Healthcare is an industry that responds well to fully wrapped, end-to-end solutions. There is a lot of value that can be derived from tying together healthcare data in the cloud, but this software will need to be developed by a mobile ecosystem that can build the software for the medical industry. Mobile health startups will not have the luxury of waiting for consulting firms or overworked hospital IT staff to learn and adopt new mobile technologies. Startups will need to build production-ready code deployments of infrastructure to move their mHealth applications into the legacy healthcare environment.

AWS offers a variety of ways for startups to build automated deployments with a few clicks. AWS CloudFormation gives developers and systems administrators an easy way to manage a JSON representation of their AWS resources that can be provided as templates. AWS Service Catalog allows startups or organizations to create and manage catalogs of IT services that are approved for use on AWS.

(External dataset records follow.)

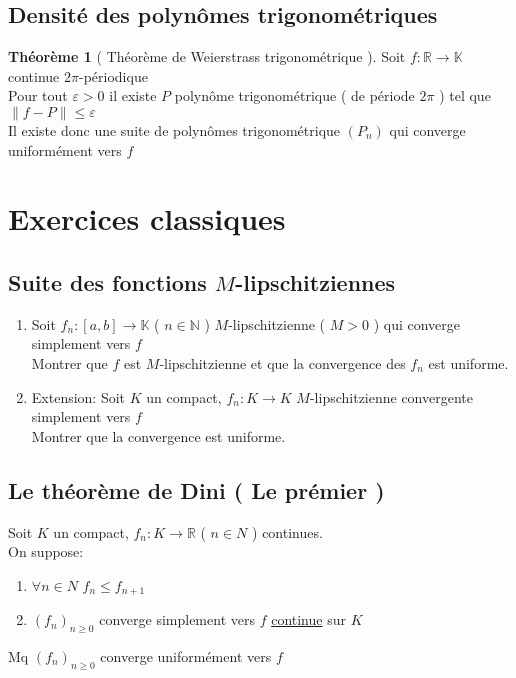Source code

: \documentclass[10pt,a4paper]{article}
\theoremstyle{definition}
\newtheorem{theorem}[proposition]{Théorème}
\begin{document}
\subsection{Densité des polynômes trigonométriques}
\begin{theorem}[ Théorème de Weierstrass trigonométrique ]
    Soit $f: \mathbb{R} \to \mathbb{K}$ continue $2\pi$-périodique \\
    Pour tout $\varepsilon > 0$ il existe $P$ polynôme trigonométrique ( de période $2\pi$ ) tel que $\lVert f - P \rVert \leq \varepsilon$ \\
    Il existe donc une suite de polynômes trigonométrique $(P_n)$ qui converge uniformément vers $f$
\end{theorem}

\section{Exercices classiques}
\subsection{Suite des fonctions $M$-lipschitziennes}
\begin{enumerate}
    \item Soit $f_n: [a, b] \to \mathbb{K}$ ( $n \in \mathbb{N}$ ) $M$-lipschitzienne ( $M > 0$ ) qui converge simplement vers $f$ \\
    Montrer que $f$ est $M$-lipschitzienne et que la convergence des $f_n$ est uniforme.
    \item Extension: Soit $K$ un compact, $f_n: K \to K$ $M$-lipschitzienne convergente simplement vers $f$ \\
    Montrer que la convergence est uniforme.
\end{enumerate}

\subsection{Le théorème de Dini ( Le prémier )}
Soit $K$ un compact, $f_n: K \to \mathbb{R}$ ( $n \in N$ ) continues. \\
On suppose:
\begin{enumerate}
    \item $\forall n \in N$ $f_n \leq f_{n + 1}$
    \item $(f_n)_{n \geq 0}$ converge simplement vers $f$ \uline{continue} sur $K$
\end{enumerate}
Mq $(f_n)_{n \geq 0}$ converge uniformément vers $f$
\end{document}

The AWS Marketplace is also a sales channel that makes it easy for AWS Partners to offer their mHealth solutions pre-configured for an end customer.

Collecting the Data

Startups that want to build their own monitors and sensors may also find the AWS IoT service an easy way to wrap security around their patient’s sensor data. AWS IoT is a managed cloud platform that lets connected devices easily and securely interact with cloud applications and other devices. Many device protocols used in IoT such as MQTT are inherently very insecure. With AWS IoT, you can use an end-to-end encrypted MQTT with dual authentication to help ensure that data is never exchanged between devices and AWS IoT without proven identity. If there ever is an issue with a device, certificates can easily be revoked. There are many other features of AWS IoT, such as device shadows and rules, that make it easy to control complicated interactions of thousands of devices with little to no programming.

Building the App

Of course, at the heart of mHealth is the mobile application itself. I will conclude by saying that any startup that is considering building a mobile health application on top of AWS should review the AWS Mobile Hub console. AWS Mobile Hub simplifies the process of building, testing, and monitoring mobile applications that make use of one or more AWS services. It helps you skip the heavy lifting of integrating and configuring services by letting you add and configure features to your apps, including user authentication, data storage, backend logic, push notifications, content delivery, and analytics — all from a single, integrated console. The output is working code comprising AWS best practices that developers can take and immediately incorporate into clinically valuable code that differentiates their mHealth applications.

Bringing It all Together

In this post, I’ve introduced you to some of the AWS services that are useful to startups that want to quickly build and scale an mHealth application. With the diversity of services available and the ease of integration, startups that choose to build on top of the AWS platform should be able to continually expand their business without having to find and integrate additional infrastructure components. This puts them at a significant advantage in the mHealth space, and allows them to focus on the industry issues instead of the technical plumbing underlying sophisticated mobile technology.